(Stored data)
:::::
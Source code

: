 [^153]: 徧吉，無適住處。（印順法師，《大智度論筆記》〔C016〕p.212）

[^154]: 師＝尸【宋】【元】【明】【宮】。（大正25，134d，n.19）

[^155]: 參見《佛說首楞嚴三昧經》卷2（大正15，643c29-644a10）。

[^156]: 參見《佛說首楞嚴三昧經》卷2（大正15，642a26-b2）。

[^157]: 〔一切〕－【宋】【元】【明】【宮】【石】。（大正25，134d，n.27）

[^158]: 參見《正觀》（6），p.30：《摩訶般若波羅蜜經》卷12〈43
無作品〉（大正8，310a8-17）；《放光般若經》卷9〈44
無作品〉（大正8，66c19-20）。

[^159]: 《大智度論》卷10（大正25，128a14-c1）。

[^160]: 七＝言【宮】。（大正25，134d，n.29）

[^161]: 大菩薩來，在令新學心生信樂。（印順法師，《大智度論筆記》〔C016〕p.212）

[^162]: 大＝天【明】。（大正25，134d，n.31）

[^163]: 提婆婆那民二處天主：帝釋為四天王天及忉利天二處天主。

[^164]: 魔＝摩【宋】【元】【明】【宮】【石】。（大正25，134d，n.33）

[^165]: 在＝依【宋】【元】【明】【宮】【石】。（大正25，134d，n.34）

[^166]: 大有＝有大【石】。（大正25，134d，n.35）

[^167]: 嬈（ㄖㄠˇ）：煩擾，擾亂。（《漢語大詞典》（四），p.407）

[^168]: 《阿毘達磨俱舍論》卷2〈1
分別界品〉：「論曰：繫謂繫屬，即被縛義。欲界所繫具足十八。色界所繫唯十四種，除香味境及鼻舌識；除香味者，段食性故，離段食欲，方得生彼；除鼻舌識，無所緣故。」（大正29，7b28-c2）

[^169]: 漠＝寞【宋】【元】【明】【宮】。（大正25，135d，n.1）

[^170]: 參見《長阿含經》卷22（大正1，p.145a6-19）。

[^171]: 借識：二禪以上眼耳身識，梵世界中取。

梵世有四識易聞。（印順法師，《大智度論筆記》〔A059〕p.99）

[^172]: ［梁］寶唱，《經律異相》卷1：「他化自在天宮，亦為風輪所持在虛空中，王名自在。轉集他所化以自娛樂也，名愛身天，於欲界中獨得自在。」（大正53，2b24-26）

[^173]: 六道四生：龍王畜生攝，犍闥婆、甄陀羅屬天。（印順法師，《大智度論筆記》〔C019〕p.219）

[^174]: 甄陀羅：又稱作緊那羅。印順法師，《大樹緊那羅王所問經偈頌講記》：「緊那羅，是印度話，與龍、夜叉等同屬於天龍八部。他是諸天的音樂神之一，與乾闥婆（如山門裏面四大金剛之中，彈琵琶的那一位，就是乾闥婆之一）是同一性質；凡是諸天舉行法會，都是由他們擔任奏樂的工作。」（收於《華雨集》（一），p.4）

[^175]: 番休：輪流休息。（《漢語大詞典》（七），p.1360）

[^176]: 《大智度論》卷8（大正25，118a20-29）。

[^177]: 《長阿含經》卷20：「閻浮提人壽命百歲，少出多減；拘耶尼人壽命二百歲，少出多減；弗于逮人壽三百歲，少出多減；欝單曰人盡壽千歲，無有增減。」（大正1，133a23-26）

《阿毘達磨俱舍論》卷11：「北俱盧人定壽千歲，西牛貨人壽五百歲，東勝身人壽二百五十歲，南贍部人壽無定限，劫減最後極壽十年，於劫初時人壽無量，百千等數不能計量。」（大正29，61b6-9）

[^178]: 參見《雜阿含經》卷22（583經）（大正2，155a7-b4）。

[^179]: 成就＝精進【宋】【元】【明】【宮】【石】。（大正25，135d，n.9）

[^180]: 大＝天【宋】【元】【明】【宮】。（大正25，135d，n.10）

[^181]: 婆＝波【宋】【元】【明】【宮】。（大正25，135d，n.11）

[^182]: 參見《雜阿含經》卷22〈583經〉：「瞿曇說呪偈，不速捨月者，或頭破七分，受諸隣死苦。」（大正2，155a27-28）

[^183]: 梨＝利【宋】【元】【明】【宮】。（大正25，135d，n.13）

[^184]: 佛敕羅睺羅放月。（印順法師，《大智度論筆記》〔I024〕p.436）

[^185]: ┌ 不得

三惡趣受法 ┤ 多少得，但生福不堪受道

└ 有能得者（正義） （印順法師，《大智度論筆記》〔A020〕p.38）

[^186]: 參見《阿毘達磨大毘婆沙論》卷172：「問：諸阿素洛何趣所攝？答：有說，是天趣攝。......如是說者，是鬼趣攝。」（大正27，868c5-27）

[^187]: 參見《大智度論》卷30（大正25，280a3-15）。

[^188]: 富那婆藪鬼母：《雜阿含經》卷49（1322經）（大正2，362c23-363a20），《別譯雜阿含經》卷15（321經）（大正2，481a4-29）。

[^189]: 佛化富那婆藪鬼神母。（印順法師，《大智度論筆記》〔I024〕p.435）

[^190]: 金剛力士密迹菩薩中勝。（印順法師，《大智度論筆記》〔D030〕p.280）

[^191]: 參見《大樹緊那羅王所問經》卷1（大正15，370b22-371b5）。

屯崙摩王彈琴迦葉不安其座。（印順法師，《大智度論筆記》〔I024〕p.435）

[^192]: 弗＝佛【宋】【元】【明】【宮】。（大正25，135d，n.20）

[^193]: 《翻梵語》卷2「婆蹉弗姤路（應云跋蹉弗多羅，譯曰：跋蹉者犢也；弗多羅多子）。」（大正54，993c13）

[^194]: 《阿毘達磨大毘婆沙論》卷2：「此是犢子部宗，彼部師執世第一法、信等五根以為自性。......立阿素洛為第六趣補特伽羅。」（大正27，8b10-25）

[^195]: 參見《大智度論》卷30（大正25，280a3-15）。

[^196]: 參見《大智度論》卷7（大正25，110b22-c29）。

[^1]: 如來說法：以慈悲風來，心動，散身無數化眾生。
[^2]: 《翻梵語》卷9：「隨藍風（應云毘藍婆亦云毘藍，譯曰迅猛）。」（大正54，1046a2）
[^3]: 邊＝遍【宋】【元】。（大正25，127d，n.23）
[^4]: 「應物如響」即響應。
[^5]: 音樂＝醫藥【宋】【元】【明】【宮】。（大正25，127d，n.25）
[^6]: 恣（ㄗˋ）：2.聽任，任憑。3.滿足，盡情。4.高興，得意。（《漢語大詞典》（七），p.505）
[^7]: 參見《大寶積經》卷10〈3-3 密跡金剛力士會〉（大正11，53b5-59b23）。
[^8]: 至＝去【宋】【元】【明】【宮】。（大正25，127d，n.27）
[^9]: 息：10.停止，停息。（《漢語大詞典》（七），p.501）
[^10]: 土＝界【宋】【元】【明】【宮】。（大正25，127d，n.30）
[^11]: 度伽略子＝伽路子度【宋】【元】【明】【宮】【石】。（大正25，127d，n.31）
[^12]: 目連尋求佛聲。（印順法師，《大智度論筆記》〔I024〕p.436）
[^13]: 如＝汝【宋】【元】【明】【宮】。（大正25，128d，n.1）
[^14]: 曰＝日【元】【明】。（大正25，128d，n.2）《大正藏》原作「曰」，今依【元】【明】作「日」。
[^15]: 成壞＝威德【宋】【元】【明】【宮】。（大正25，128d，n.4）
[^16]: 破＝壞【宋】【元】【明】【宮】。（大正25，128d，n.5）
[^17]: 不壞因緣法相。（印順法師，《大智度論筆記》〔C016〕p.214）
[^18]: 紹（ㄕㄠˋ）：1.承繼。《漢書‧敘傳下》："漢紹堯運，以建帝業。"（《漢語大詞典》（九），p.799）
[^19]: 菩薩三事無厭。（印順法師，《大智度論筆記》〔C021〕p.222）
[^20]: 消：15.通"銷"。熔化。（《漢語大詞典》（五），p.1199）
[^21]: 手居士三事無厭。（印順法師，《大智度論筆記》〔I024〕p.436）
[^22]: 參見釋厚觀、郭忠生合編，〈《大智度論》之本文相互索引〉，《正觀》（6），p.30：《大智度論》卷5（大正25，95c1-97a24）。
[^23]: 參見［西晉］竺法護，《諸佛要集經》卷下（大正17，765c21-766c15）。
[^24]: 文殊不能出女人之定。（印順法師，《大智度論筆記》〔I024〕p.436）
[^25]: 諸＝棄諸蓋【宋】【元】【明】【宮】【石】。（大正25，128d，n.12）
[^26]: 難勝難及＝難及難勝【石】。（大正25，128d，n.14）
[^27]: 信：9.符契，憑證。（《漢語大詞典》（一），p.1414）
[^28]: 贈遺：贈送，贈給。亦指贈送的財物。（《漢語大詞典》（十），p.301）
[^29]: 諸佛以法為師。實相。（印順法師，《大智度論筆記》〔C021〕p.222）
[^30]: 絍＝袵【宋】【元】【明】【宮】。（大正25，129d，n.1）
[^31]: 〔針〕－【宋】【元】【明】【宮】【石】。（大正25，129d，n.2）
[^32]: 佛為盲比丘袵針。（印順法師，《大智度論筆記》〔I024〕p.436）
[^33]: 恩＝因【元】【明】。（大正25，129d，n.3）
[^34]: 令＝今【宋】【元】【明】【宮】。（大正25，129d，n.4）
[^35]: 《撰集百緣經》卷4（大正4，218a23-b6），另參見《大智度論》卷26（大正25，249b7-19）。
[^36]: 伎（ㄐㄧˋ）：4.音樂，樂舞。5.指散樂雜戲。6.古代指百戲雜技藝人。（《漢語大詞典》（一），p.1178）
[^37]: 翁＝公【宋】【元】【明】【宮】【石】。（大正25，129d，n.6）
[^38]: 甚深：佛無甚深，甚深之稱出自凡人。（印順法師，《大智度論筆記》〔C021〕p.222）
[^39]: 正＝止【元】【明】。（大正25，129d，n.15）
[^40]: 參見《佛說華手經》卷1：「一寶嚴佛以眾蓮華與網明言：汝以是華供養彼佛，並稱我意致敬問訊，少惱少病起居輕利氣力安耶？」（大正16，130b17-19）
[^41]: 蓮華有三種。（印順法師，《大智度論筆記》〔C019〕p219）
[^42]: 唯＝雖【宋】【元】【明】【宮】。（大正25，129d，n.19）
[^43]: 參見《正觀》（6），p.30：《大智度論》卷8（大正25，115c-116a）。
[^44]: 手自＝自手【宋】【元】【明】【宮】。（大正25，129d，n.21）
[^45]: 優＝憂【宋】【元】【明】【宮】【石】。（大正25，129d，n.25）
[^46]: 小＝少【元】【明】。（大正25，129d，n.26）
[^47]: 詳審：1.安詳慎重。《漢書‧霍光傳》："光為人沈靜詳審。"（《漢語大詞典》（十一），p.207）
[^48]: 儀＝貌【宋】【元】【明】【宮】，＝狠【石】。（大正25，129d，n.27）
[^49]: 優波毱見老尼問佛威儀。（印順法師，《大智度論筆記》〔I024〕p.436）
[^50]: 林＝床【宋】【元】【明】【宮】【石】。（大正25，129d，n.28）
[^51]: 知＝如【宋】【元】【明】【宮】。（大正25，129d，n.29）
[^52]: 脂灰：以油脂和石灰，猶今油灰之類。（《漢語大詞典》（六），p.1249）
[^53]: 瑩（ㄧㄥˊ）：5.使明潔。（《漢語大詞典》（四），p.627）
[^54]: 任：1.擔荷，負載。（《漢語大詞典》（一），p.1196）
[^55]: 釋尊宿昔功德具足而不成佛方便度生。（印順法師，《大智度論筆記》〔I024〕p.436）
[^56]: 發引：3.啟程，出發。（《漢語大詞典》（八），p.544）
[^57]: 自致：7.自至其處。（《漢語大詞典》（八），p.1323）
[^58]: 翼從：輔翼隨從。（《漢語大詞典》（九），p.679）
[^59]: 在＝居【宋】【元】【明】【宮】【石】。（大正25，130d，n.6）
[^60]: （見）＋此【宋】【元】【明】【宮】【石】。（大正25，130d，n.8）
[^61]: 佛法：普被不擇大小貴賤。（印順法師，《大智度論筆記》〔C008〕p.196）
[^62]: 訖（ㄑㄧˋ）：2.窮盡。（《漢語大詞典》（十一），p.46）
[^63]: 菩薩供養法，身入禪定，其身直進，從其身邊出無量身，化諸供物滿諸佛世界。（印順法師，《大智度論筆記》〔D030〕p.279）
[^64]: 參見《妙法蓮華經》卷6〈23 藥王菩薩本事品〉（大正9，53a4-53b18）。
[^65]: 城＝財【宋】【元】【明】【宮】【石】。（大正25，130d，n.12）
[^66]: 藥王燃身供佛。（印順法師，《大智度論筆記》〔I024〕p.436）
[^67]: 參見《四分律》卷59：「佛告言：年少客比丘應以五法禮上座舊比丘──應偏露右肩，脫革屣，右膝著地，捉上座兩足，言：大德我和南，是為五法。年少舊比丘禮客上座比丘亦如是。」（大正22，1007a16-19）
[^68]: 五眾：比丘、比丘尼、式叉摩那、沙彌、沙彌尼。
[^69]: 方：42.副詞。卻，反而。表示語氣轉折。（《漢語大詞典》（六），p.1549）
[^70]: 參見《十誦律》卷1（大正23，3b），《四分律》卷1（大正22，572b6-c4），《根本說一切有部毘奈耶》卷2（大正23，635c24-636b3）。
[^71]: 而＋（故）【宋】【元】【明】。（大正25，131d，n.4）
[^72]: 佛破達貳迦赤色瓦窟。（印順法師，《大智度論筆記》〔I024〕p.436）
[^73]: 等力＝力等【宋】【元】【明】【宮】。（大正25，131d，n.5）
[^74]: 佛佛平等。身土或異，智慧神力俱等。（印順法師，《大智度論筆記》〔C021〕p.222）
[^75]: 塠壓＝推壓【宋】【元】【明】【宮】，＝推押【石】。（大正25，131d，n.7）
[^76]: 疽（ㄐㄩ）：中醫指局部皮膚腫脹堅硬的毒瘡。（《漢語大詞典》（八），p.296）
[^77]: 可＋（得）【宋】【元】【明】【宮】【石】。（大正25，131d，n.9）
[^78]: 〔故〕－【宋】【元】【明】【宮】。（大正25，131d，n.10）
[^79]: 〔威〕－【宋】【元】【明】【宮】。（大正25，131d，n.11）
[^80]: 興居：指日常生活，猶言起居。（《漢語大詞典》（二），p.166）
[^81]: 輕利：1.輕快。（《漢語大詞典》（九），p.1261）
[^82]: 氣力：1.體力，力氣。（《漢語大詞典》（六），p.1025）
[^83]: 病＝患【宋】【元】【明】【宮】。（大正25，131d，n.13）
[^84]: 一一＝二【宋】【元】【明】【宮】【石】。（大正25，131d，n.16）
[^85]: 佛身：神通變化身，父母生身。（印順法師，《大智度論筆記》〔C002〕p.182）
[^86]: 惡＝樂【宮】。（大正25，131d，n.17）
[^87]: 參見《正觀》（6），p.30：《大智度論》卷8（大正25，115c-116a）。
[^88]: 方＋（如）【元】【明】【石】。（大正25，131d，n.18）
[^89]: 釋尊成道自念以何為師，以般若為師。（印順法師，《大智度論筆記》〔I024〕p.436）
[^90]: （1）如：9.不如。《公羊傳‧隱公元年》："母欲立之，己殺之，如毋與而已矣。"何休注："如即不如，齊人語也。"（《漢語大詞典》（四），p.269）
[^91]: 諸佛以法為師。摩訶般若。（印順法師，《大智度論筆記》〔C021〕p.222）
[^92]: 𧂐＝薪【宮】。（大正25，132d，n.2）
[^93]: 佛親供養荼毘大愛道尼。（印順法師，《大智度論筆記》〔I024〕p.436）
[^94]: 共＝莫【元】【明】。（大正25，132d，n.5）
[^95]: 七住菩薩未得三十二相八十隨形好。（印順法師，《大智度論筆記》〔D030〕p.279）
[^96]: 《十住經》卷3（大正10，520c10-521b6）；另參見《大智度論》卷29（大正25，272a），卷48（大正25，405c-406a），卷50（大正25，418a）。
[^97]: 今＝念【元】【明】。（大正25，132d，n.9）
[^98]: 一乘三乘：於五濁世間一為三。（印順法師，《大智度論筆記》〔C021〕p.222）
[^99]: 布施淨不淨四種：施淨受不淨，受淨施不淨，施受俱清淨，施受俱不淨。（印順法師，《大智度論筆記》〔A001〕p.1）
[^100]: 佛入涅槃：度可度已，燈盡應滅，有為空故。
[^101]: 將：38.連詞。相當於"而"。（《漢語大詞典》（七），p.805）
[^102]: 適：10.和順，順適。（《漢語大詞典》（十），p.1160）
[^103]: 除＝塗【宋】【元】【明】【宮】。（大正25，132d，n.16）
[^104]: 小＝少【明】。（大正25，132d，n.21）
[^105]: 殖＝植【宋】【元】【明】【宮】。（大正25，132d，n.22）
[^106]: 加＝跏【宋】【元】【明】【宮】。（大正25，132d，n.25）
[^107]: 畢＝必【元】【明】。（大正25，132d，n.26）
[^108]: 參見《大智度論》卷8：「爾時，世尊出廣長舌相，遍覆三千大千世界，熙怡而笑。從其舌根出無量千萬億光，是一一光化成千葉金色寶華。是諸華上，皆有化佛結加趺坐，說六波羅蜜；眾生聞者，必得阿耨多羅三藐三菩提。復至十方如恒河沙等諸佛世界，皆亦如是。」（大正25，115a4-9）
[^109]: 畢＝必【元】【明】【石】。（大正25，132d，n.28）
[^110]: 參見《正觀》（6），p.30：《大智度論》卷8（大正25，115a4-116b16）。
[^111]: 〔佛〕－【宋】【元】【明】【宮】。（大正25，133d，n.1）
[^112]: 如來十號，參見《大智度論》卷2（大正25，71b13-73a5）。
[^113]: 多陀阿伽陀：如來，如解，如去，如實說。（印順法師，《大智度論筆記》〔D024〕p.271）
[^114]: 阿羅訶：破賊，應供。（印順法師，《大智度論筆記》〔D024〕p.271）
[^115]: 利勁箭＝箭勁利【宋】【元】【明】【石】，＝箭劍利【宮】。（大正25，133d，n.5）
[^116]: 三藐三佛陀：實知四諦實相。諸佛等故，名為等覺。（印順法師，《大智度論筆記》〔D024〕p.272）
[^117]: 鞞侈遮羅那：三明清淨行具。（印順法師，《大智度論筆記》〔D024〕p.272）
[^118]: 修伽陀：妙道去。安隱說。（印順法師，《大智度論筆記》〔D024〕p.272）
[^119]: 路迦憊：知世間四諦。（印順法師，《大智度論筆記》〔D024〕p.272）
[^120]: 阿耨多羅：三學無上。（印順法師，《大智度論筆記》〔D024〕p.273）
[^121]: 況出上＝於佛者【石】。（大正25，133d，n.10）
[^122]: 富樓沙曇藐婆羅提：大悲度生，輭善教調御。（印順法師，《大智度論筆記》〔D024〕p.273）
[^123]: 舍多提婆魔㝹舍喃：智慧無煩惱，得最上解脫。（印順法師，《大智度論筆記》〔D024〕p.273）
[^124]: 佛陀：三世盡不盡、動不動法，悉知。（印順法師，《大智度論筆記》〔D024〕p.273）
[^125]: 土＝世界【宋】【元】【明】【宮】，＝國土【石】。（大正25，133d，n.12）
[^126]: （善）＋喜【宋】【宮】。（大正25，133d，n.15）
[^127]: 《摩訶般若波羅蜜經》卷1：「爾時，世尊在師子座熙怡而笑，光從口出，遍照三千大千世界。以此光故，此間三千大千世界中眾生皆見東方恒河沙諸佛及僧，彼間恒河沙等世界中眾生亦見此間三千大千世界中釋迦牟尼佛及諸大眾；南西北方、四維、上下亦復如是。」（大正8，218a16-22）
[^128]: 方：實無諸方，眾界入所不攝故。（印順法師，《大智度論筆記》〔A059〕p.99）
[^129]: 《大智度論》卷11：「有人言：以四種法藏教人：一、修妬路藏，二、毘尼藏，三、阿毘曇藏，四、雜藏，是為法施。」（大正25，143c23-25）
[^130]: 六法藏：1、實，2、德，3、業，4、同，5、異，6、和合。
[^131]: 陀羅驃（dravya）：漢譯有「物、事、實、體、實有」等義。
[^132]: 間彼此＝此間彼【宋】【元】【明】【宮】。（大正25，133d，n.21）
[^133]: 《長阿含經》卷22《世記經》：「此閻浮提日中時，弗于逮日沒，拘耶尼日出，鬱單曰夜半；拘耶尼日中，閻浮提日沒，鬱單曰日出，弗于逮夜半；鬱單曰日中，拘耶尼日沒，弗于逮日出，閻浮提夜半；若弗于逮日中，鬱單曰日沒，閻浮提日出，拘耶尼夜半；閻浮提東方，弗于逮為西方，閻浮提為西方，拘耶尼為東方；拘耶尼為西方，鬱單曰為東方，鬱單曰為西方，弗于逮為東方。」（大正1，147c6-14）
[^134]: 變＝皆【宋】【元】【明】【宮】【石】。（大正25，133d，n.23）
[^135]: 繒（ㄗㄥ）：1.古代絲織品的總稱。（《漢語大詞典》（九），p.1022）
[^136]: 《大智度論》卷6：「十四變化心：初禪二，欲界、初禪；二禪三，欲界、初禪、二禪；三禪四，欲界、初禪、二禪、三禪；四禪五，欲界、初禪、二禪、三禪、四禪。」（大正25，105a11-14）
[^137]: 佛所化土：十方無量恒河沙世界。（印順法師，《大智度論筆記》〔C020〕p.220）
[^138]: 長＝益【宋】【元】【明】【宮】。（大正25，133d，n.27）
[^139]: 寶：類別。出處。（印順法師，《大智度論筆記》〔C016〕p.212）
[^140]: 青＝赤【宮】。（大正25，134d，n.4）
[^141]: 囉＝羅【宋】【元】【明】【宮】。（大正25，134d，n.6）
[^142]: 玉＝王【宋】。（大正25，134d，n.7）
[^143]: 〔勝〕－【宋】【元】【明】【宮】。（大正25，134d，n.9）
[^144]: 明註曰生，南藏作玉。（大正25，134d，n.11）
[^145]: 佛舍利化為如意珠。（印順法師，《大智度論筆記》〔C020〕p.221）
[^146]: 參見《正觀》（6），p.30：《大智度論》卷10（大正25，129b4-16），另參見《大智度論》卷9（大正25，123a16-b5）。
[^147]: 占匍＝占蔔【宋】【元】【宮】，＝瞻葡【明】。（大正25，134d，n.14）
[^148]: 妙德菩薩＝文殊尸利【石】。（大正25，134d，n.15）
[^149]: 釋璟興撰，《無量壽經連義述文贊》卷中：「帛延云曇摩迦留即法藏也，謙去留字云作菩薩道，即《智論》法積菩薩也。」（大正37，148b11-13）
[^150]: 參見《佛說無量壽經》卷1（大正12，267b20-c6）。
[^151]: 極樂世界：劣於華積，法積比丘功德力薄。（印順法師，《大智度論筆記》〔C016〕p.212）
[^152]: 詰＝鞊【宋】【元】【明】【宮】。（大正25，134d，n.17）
:::::
**WORK REQUEST**
Look above for the line holding "[^73]: 等力＝力等【宋】【元】【明】【宮】。（大正25，131d，n.5）" and the line holding "[^85]: 佛身：神通變化". Retype both, and every line between them, word for word and nothing else.

**RESPONSE TO THIS TASK**
[^73]: 等力＝力等【宋】【元】【明】【宮】。（大正25，131d，n.5）
[^74]: 佛佛平等。身土或異，智慧神力俱等。（印順法師，《大智度論筆記》〔C021〕p.222）
[^75]: 塠壓＝推壓【宋】【元】【明】【宮】，＝推押【石】。（大正25，131d，n.7）
[^76]: 疽（ㄐㄩ）：中醫指局部皮膚腫脹堅硬的毒瘡。（《漢語大詞典》（八），p.296）
[^77]: 可＋（得）【宋】【元】【明】【宮】【石】。（大正25，131d，n.9）
[^78]: 〔故〕－【宋】【元】【明】【宮】。（大正25，131d，n.10）
[^79]: 〔威〕－【宋】【元】【明】【宮】。（大正25，131d，n.11）
[^80]: 興居：指日常生活，猶言起居。（《漢語大詞典》（二），p.166）
[^81]: 輕利：1.輕快。（《漢語大詞典》（九），p.1261）
[^82]: 氣力：1.體力，力氣。（《漢語大詞典》（六），p.1025）
[^83]: 病＝患【宋】【元】【明】【宮】。（大正25，131d，n.13）
[^84]: 一一＝二【宋】【元】【明】【宮】【石】。（大正25，131d，n.16）
[^85]: 佛身：神通變化身，父母生身。（印順法師，《大智度論筆記》〔C002〕p.182）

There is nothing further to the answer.